As the hours passed, Dina continued to fill us in on the state of the fires, and she led us through yoga poses. She guided us through calming meditations. I was in awe of her ability to stay calm in the face of chaos and peaceful in the face of danger. Finally, the firefighters gave us the warning notice that it was time for us to evacuate. Dina set a new example for me of what it means to be a superhero. Before we left, Dina said, “Include this, too, in your practice.”
These days, as a women’s leadership coach and motivational speaker, I use everything I’ve learned from Dina and from the past 17 years of studying yoga and meditation to help others become their own superheroes. I believe cultivating calm in the midst of chaos is in and of itself a superpower and one that the world needs now more than ever.
And despite all the chaos in the world these past few years, I would argue that the real problem was never just the pandemic. I think the real problem is that the convergence of so many traumas can make us feel hopeless. We live in a society in which it’s way too easy to numb ourselves, and hope, frankly, is harder to sustain than despair.
Despair lets us give up. We don’t have to do anything. Hope requires us to believe in a better possible future, and it requires us to take action. And while we can never control everything happening around us in a world of almost 8 billion people, I believe we can learn to become the I in the center of the storm. Then we can focus on what matters most in this moment.

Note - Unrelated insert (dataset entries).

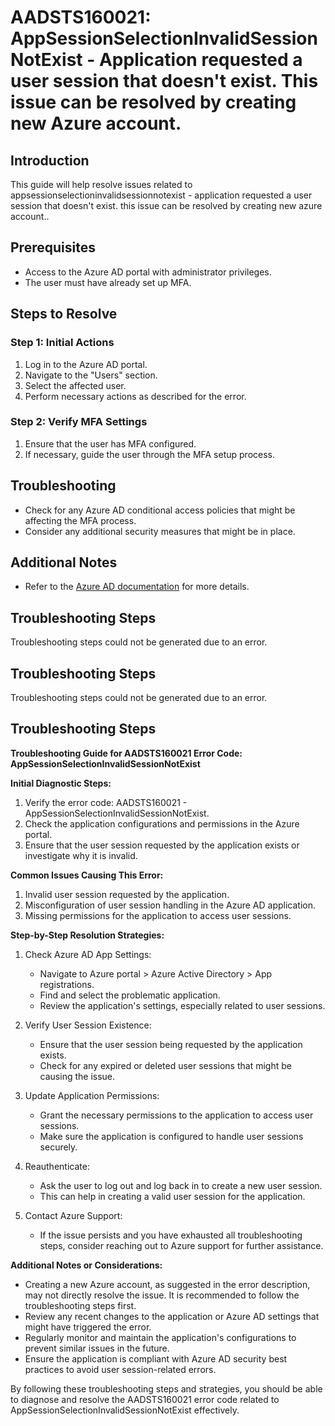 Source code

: # AADSTS160021: AppSessionSelectionInvalidSessionNotExist - Application requested a user session that doesn't exist. This issue can be resolved by creating new Azure account.

## Introduction

This guide will help resolve issues related to
appsessionselectioninvalidsessionnotexist - application requested a user session
that doesn't exist. this issue can be resolved by creating new azure account..

## Prerequisites

* Access to the Azure AD portal with administrator privileges.
* The user must have already set up MFA.

## Steps to Resolve

### Step 1: Initial Actions

1. Log in to the Azure AD portal.
2. Navigate to the "Users" section.
3. Select the affected user.
4. Perform necessary actions as described for the error.

### Step 2: Verify MFA Settings

1. Ensure that the user has MFA configured.
2. If necessary, guide the user through the MFA setup process.

## Troubleshooting

* Check for any Azure AD conditional access policies that might be affecting the
  MFA process.
* Consider any additional security measures that might be in place.

## Additional Notes

* Refer to the
  [Azure AD documentation](https://learn.microsoft.com/en-us/azure/active-directory/)
  for more details.

## Troubleshooting Steps

Troubleshooting steps could not be generated due to an error.

## Troubleshooting Steps

Troubleshooting steps could not be generated due to an error.

## Troubleshooting Steps

**Troubleshooting Guide for AADSTS160021 Error Code:
AppSessionSelectionInvalidSessionNotExist**

**Initial Diagnostic Steps:**

1. Verify the error code: AADSTS160021 -
   AppSessionSelectionInvalidSessionNotExist.
2. Check the application configurations and permissions in the Azure portal.
3. Ensure that the user session requested by the application exists or
   investigate why it is invalid.

**Common Issues Causing This Error:**

1. Invalid user session requested by the application.
2. Misconfiguration of user session handling in the Azure AD application.
3. Missing permissions for the application to access user sessions.

**Step-by-Step Resolution Strategies:**

1. Check Azure AD App Settings:

   * Navigate to Azure portal > Azure Active Directory > App registrations.
   * Find and select the problematic application.
   * Review the application's settings, especially related to user sessions.

2. Verify User Session Existence:

   * Ensure that the user session being requested by the application exists.
   * Check for any expired or deleted user sessions that might be causing the
     issue.

3. Update Application Permissions:

   * Grant the necessary permissions to the application to access user sessions.
   * Make sure the application is configured to handle user sessions securely.

4. Reauthenticate:

   * Ask the user to log out and log back in to create a new user session.
   * This can help in creating a valid user session for the application.

5. Contact Azure Support:
   * If the issue persists and you have exhausted all troubleshooting steps,
     consider reaching out to Azure support for further assistance.

**Additional Notes or Considerations:**

* Creating a new Azure account, as suggested in the error description, may not
  directly resolve the issue. It is recommended to follow the troubleshooting
  steps first.
* Review any recent changes to the application or Azure AD settings that might
  have triggered the error.
* Regularly monitor and maintain the application's configurations to prevent
  similar issues in the future.
* Ensure the application is compliant with Azure AD security best practices to
  avoid user session-related errors.

By following these troubleshooting steps and strategies, you should be able to
diagnose and resolve the AADSTS160021 error code related to
AppSessionSelectionInvalidSessionNotExist effectively.
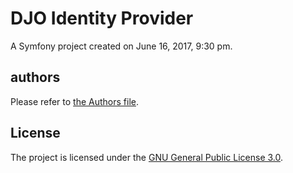 # DJO Identity Provider

A Symfony project created on June 16, 2017, 9:30 pm.

## authors

Please refer to [the Authors file][authors].

## License

The project is licensed under the [GNU General Public License 3.0][license].

[license]: LICENSE.md
[authors]: AUTHORS.md
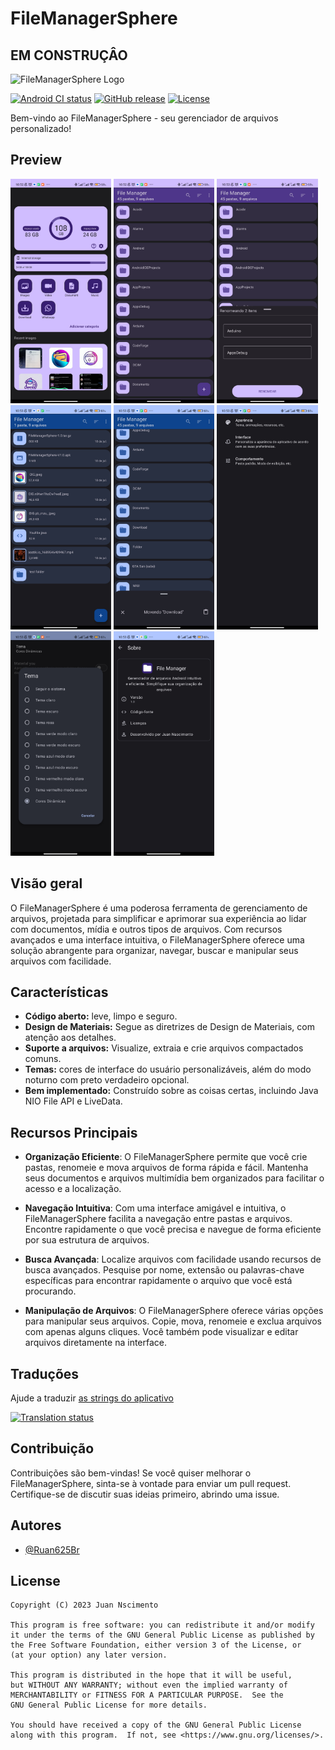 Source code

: # FileManagerSphere
## EM CONSTRUÇÂO

![FileManagerSphere Logo](link_para_o_logo)

[![Android CI status](https://github.com/Ruan625Br/FileManagerSphere/workflows/Android%20CI/badge.svg)](https://github.com/Ruan625Br/FileManagerSphere/actions)
[![GitHub release](https://img.shields.io/github/v/release/Ruan625Br/FileManagerSphere)](https://github.com/Ruan625Br/FileManagerSphere/releases)
[![License](https://img.shields.io/github/license/Ruan625Br/FileManagerSphere?color=blue)](LICENSE)

Bem-vindo ao FileManagerSphere - seu gerenciador de arquivos personalizado!

## Preview

<p><img src="fastlane/metadata/android/pt-BR/images/phoneScreenshots/1.jpg" width="32%" /> <img src="fastlane/metadata/android/pt-BR/images/phoneScreenshots/2.jpg" width="32%" /> <img src="fastlane/metadata/android/pt-BR/images/phoneScreenshots/3.jpg" width="32%" />
<img src="fastlane/metadata/android/pt-BR/images/phoneScreenshots/4.jpg" width="32%" /> <img src="fastlane/metadata/android/pt-BR/images/phoneScreenshots/5.jpg" width="32%" /> <img src="fastlane/metadata/android/pt-BR/images/phoneScreenshots/6.jpg" width="32%" />
<img src="fastlane/metadata/android/pt-BR/images/phoneScreenshots/7.jpg" width="32%" /> <img src="fastlane/metadata/android/pt-BR/images/phoneScreenshots/8.jpg" width="32%" /></p>


## Visão geral

O FileManagerSphere é uma poderosa ferramenta de gerenciamento de arquivos, projetada para simplificar e aprimorar sua experiência ao lidar com documentos, mídia e outros tipos de arquivos. Com recursos avançados e uma interface intuitiva, o FileManagerSphere oferece uma solução abrangente para organizar, navegar, buscar e manipular seus arquivos com facilidade.

## Características
   
- **Código aberto:** leve, limpo e seguro.
- **Design de Materiais:** Segue as diretrizes de Design de Materiais, com atenção aos detalhes.
- **Suporte a arquivos:** Visualize, extraia e crie arquivos compactados comuns.
- **Temas:** cores de interface do usuário personalizáveis, além do modo noturno com preto verdadeiro opcional.
- **Bem implementado:** Construído sobre as coisas certas, incluindo Java NIO File API e LiveData.

## Recursos Principais

- **Organização Eficiente**: O FileManagerSphere permite que você crie pastas, renomeie e mova arquivos de forma rápida e fácil. Mantenha seus documentos e arquivos multimídia bem organizados para facilitar o acesso e a localização.

- **Navegação Intuitiva**: Com uma interface amigável e intuitiva, o FileManagerSphere facilita a navegação entre pastas e arquivos. Encontre rapidamente o que você precisa e navegue de forma eficiente por sua estrutura de arquivos.

- **Busca Avançada**: Localize arquivos com facilidade usando recursos de busca avançados. Pesquise por nome, extensão ou palavras-chave específicas para encontrar rapidamente o arquivo que você está procurando.

- **Manipulação de Arquivos**: O FileManagerSphere oferece várias opções para manipular seus arquivos. Copie, mova, renomeie e exclua arquivos com apenas alguns cliques. Você também pode visualizar e editar arquivos diretamente na interface.

## Traduções

Ajude a traduzir [as strings do aplicativo](https://hosted.weblate.org/engage/filemanagersphere/) 

[![Translation status](https://hosted.weblate.org/widgets/filemanagersphere/-/translations/multi-auto.svg)](https://hosted.weblate.org/engage/filemanagersphere/)

## Contribuição

Contribuições são bem-vindas! Se você quiser melhorar o FileManagerSphere, sinta-se à vontade para enviar um pull request. Certifique-se de discutir suas ideias primeiro, abrindo uma issue.

## Autores

- [@Ruan625Br](https://www.github.com/Ruan625Br)





## License

    Copyright (C) 2023 Juan Nscimento

    This program is free software: you can redistribute it and/or modify
    it under the terms of the GNU General Public License as published by
    the Free Software Foundation, either version 3 of the License, or
    (at your option) any later version.

    This program is distributed in the hope that it will be useful,
    but WITHOUT ANY WARRANTY; without even the implied warranty of
    MERCHANTABILITY or FITNESS FOR A PARTICULAR PURPOSE.  See the
    GNU General Public License for more details.

    You should have received a copy of the GNU General Public License
    along with this program.  If not, see <https://www.gnu.org/licenses/>.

We can assess what action steps to take when we receive distressing news, whether it’s a job layoff, a cancer diagnosis, or a fire. Everything changed for me when I learned that being able to return to a center of peace and calm in any circumstances enabled me to make wiser decisions, take thoughtful actions, and create better outcomes for myself and those around me.
That retreat on the cliffs was the first time I remember witnessing someone leading with so much calmness and clarity despite the literal fires raging just miles from us. Dina’s ability to stay calm in the midst of chaos helped me believe that maybe I, too, could embody this kind of peace. And my life has never been the same since.

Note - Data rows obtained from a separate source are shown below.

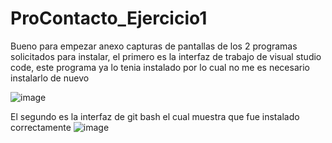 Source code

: # ProContacto_Ejercicio1
Bueno para empezar anexo capturas de pantallas de los 2 programas solicitados para instalar, el primero es la interfaz de trabajo de visual studio code, este programa ya lo tenia instalado por lo cual no me es necesario instalarlo de nuevo 

![image](https://user-images.githubusercontent.com/92831776/138023911-6c021329-f978-41dc-94ad-40da28fccb1f.png)

El segundo es la interfaz de git bash el cual muestra que fue instalado correctamente 
![image](https://user-images.githubusercontent.com/92831776/138024037-c9d10330-b6c2-488a-b361-506d23eecb5c.png)
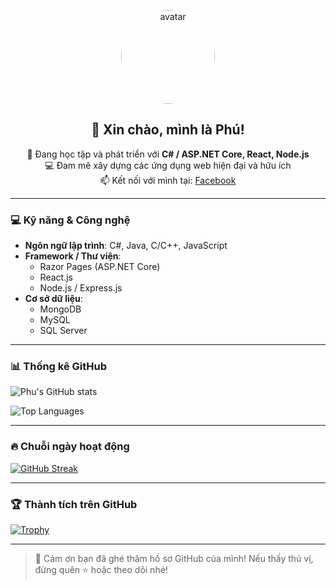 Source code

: <p align="center">
  <img src="https://avatars.githubusercontent.com/u/127222540?v=4" width="150" style="border-radius: 50%" alt="avatar" />
</p>

<h2 align="center">👋 Xin chào, mình là Phú!</h2>

<p align="center">
  🌱 Đang học tập và phát triển với <strong>C# / ASP.NET Core, React, Node.js</strong> <br/>
  💻 Đam mê xây dựng các ứng dụng web hiện đại và hữu ích <br/>
  📫 Kết nối với mình tại:
  <a href="https://www.facebook.com/profile.php?id=61560470347940">Facebook</a>
</p>

---

### 💻 Kỹ năng & Công nghệ

- **Ngôn ngữ lập trình**: C#, Java, C/C++, JavaScript
- **Framework / Thư viện**:
  - Razor Pages (ASP.NET Core)
  - React.js
  - Node.js / Express.js
- **Cơ sở dữ liệu**:
  - MongoDB
  - MySQL
  - SQL Server

---

### 📊 Thống kê GitHub

![Phu's GitHub stats](https://github-readme-stats.vercel.app/api?username=phandinhphu&show_icons=true&count_private=true&theme=radical)

![Top Languages](https://github-readme-stats.vercel.app/api/top-langs/?username=phandinhphu&layout=compact&theme=radical)

---

### 🔥 Chuỗi ngày hoạt động

[![GitHub Streak](https://streak-stats.demolab.com?user=phandinhphu&theme=radical)](https://git.io/streak-stats)

---

### 🏆 Thành tích trên GitHub

[![Trophy](https://github-profile-trophy.vercel.app/?username=phandinhphu&theme=radical&row=1)](https://github.com/ryo-ma/github-profile-trophy)

---

> 💬 Cảm ơn bạn đã ghé thăm hồ sơ GitHub của mình! Nếu thấy thú vị, đừng quên ⭐ hoặc theo dõi nhé!
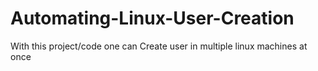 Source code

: # Automating-Linux-User-Creation
With this project/code one can Create user in multiple linux machines at once 
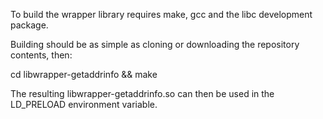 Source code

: To build the wrapper library requires make, gcc and the libc development package.

Building should be as simple as cloning or downloading the repository contents, then:

cd libwrapper-getaddrinfo && make

The resulting libwrapper-getaddrinfo.so can then be used in the LD_PRELOAD environment variable.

I don’t have panic attacks anymore like I used to, at least weekly. I don’t sleep with a knife under my pillow anymore or my cell phone clutched in my hand like I did in the years when I was gripped by fear. Most importantly, I don’t live in a constant, debilitating state of anxiety anymore. Even though worry has been my companion since as long as I can remember, as a stressed-out, overachieving, very nerdy little girl, thanks to retraining my mind through meditation, I’ve learned to ignore the catastrophic thoughts that used to pull me down into a rabbit hole of despair.